In other words, Flesh and Blood is the anti-Ladyhawke, the other presumptive epic of the Middle Ages starring Rutger Hauer to come out that same year. In place of the latter’s lush romanticism, complete with tortured shape-shifting lovers separated by a churchman’s curse, and a helpful little burglar played by Ferris Bueller, viewers are treated over the course of the film to the more dubious spectacle of a socialistic gang rape and a catapult flinging plague-ridden dog carcass into a besieged stronghold. “Pretty strong meat there,” as the sniffling film critic in “Sam Peckinpah’s ’Salad Days,’” one of Monty Python’s funniest sketches, would have observed. However compromised the film’s central conceit, moments of brazen effrontery help Flesh and Blood effectively shatter the staid sheen of chivalry studiously cultivated by many a medieval opus.
Then, too, there’s Verhoeven’s cheeky appropriation of religious iconography for more sanguinary martial purposes. Early on, the sword-for-hire Martin (Hauer) unearths a statue of St. Martin of Tours, a saint with a sword, which the mercenary band of brothers’ resident cardinal (Ronald Lacey) promptly declares a sign from God above. Throughout the film, they will use this relic as a tool for divination to guide their way (with questionable results). Late in the film, Verhoeven brilliantly frames a shot with the saint in the background and Martin, a veritable double in the flesh, whetting his sword in the foreground. Needless to say, Martin’s proclivities are far from sanctified (witness the aforementioned sexual assault).

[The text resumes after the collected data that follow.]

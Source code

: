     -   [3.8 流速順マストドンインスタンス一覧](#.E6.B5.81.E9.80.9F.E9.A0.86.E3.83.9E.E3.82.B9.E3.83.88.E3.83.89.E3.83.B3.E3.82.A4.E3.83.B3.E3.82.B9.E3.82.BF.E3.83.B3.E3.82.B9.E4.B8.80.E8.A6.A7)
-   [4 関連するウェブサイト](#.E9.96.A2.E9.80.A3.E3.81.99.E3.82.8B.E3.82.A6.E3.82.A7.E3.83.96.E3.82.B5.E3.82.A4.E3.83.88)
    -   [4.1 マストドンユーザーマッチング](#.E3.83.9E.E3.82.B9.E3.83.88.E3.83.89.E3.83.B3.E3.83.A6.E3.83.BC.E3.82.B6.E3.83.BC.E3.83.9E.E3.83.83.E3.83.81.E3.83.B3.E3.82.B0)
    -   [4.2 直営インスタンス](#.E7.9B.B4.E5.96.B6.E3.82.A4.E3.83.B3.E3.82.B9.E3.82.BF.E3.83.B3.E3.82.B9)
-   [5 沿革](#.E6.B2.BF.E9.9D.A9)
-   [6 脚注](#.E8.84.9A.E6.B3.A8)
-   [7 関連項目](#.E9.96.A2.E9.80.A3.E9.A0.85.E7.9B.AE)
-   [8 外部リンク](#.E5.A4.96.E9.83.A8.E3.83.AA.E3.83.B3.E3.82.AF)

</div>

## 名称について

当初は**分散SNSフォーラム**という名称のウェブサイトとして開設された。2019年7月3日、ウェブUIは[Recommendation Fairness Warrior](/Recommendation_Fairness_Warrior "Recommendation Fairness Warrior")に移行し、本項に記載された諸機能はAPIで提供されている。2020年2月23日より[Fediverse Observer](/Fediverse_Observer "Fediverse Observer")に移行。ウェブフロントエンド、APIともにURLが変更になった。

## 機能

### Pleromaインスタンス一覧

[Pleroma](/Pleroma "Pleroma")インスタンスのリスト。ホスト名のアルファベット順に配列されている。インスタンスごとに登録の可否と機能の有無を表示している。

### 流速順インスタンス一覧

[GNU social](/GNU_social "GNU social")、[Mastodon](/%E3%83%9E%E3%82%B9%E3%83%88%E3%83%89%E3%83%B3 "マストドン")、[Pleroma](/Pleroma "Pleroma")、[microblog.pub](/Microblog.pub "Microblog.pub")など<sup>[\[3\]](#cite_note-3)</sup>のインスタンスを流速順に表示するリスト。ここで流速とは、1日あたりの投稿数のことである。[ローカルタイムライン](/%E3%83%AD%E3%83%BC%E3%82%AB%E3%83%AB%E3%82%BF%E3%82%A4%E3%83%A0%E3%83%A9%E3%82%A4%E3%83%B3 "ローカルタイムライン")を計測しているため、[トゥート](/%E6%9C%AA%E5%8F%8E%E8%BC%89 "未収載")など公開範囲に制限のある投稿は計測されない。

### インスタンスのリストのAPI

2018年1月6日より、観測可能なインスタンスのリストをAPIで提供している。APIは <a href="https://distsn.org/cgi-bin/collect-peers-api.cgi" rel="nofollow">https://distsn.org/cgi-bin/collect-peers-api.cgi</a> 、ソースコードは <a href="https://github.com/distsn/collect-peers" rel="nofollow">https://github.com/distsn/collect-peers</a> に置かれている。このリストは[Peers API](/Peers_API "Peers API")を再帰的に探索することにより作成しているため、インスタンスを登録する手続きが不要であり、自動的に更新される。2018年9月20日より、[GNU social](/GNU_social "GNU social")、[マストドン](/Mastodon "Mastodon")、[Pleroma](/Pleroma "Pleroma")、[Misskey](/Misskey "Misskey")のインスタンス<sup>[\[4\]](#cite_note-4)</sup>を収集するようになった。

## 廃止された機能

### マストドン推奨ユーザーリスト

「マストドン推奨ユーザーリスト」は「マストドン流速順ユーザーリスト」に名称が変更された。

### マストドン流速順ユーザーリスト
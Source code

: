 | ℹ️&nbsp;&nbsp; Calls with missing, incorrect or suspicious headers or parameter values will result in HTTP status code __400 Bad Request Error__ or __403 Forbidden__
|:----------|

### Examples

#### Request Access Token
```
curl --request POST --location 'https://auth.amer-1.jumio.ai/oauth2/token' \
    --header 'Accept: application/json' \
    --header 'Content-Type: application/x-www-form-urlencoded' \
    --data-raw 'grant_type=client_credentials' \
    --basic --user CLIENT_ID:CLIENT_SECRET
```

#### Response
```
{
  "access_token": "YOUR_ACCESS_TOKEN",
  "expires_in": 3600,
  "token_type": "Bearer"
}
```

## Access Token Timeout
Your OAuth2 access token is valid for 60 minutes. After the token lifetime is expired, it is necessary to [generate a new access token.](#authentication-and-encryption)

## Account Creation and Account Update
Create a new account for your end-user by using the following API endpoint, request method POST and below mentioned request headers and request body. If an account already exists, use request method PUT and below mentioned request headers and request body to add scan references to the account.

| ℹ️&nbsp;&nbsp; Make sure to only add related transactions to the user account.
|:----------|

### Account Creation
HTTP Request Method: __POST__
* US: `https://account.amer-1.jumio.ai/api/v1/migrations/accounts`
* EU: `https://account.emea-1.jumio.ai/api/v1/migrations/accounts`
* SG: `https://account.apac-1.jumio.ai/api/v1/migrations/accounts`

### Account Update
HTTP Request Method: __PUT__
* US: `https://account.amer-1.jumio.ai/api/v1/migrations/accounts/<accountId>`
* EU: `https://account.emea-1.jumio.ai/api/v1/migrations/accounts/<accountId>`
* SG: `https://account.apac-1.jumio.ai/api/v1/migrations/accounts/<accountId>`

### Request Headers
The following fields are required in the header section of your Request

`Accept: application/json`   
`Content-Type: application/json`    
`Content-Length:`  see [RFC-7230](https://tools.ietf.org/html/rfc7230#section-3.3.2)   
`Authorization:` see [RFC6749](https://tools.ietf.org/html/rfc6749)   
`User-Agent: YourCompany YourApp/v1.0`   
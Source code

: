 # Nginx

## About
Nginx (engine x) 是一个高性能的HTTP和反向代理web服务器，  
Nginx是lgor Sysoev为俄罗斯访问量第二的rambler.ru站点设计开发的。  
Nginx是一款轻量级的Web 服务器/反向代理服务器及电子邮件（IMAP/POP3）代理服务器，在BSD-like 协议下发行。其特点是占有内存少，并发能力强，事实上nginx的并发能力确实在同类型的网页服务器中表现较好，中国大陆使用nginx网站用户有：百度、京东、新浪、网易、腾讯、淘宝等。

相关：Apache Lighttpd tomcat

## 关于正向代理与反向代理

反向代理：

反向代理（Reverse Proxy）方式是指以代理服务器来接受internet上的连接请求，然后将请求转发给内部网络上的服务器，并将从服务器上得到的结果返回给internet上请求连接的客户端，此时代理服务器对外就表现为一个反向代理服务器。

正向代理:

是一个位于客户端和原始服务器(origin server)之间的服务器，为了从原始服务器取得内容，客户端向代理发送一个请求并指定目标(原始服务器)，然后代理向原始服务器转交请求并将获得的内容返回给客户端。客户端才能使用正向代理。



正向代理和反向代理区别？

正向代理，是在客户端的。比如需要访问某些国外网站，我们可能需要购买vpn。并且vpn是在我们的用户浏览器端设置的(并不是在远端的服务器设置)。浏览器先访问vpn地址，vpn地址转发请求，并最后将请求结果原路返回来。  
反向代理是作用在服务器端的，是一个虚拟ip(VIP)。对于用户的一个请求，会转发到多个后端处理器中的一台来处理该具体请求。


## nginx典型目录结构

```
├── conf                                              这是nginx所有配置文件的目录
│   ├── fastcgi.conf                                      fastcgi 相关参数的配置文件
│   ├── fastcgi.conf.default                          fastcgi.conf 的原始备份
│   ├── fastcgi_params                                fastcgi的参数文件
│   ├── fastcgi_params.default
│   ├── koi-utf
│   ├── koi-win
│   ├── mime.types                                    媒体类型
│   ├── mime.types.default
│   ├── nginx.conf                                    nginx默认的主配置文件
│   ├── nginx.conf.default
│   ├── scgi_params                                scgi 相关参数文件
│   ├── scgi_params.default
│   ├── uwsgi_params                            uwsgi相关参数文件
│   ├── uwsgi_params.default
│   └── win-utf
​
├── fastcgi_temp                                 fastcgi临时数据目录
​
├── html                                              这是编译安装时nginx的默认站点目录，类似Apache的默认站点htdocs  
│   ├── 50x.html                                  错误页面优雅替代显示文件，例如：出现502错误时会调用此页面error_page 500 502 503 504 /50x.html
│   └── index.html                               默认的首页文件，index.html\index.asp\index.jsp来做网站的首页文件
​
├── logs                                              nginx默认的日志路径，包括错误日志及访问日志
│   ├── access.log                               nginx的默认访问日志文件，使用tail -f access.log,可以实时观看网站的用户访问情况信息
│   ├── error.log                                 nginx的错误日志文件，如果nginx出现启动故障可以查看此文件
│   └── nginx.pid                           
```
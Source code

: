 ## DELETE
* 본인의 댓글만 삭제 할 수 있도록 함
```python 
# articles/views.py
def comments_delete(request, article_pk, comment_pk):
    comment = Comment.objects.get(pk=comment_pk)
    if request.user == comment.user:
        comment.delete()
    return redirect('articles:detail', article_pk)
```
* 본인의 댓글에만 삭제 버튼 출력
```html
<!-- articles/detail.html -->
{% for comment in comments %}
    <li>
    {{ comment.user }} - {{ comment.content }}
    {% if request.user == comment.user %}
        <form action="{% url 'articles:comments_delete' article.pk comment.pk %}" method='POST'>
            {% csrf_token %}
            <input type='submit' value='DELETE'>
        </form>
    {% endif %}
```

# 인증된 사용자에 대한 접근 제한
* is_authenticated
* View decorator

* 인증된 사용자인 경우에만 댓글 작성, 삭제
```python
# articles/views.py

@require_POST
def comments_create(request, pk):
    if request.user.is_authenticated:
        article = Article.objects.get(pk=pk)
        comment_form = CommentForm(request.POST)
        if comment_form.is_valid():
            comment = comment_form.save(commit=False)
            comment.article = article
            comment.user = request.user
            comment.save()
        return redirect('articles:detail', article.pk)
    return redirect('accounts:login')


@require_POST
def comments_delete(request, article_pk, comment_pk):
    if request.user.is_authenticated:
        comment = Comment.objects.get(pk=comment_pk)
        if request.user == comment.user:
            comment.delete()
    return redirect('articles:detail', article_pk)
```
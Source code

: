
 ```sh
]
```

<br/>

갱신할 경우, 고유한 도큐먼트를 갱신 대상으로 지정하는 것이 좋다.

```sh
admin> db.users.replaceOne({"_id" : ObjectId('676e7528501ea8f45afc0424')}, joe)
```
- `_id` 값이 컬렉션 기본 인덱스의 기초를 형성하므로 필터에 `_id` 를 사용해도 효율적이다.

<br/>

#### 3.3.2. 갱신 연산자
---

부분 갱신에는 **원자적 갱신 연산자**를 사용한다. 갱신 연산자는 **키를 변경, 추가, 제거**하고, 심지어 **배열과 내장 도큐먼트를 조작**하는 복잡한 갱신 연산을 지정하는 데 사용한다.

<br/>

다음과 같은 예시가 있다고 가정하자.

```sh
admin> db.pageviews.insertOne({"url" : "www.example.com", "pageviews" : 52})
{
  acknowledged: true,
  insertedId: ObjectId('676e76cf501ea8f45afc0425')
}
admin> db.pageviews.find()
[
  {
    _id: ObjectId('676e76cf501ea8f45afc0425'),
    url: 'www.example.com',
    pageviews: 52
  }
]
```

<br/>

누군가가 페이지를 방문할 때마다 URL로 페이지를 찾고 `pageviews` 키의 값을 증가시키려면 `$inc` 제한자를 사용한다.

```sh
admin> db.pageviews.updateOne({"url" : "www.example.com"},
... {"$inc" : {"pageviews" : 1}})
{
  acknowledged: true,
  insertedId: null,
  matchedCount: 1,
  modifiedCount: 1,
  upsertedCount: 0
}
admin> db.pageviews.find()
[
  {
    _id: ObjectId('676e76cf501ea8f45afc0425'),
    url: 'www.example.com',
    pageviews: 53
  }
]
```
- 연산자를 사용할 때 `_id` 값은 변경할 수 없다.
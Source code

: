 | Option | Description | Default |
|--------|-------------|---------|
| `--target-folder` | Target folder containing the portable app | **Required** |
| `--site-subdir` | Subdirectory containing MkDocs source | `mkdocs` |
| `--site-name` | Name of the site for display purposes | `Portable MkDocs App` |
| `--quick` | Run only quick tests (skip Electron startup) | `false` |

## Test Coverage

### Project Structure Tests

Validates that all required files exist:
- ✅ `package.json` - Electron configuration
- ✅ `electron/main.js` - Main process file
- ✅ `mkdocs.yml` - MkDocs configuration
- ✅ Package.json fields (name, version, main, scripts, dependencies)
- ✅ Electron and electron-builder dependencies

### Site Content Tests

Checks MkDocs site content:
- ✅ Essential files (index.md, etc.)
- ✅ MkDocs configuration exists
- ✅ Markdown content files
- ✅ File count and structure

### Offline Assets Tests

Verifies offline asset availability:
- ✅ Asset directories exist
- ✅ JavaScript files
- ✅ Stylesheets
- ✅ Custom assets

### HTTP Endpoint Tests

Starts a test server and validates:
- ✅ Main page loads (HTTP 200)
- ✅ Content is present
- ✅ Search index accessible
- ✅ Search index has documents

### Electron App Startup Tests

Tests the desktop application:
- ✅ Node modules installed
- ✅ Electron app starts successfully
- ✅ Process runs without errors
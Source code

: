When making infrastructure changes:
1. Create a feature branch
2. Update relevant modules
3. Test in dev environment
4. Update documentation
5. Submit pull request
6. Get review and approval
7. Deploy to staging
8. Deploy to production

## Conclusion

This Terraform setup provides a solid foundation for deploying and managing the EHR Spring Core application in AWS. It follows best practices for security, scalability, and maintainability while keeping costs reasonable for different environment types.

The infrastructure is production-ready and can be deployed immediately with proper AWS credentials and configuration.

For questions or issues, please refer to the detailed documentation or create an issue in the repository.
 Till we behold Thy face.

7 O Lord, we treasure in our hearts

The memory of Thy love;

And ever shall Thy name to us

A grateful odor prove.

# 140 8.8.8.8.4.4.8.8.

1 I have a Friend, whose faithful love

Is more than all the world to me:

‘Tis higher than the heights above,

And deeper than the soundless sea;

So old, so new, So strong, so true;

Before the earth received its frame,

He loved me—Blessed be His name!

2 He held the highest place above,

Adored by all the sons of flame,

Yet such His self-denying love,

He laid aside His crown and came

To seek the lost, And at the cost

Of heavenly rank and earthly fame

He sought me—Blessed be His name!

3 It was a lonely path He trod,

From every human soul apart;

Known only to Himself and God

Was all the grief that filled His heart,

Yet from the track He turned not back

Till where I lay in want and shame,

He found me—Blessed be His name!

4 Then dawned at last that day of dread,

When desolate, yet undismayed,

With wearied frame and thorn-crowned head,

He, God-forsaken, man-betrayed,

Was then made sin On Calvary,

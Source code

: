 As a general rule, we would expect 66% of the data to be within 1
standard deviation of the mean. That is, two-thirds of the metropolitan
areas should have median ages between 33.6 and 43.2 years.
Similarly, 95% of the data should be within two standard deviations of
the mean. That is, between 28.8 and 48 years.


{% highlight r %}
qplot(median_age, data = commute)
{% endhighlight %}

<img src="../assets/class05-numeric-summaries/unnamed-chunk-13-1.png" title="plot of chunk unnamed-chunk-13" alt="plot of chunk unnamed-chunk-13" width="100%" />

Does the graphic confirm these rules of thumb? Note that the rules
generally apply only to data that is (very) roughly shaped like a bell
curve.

Beyond the rather portentous irony contained in these saintly invocations, Verhoeven doubtless has a larger point: Throughout history, relics and iconography have been used as armaments in battles between cultures and religions. They have a double meaning. They seem to proclaim: “Not only is your god my devil, but my god has sanctioned, through martial figures like Martin of Tours, the deployment of all-too-earthly means by which to prove it.” In the end, Verhoeven’s greatest irony, and the often pedestrian narrative’s most brilliant stroke, isn’t to decide in favor or against Martin. He’s of a piece with his nature, and he leaves the story as he entered it: unchanged and unbowed by the carnage he’s both witness to and agent of.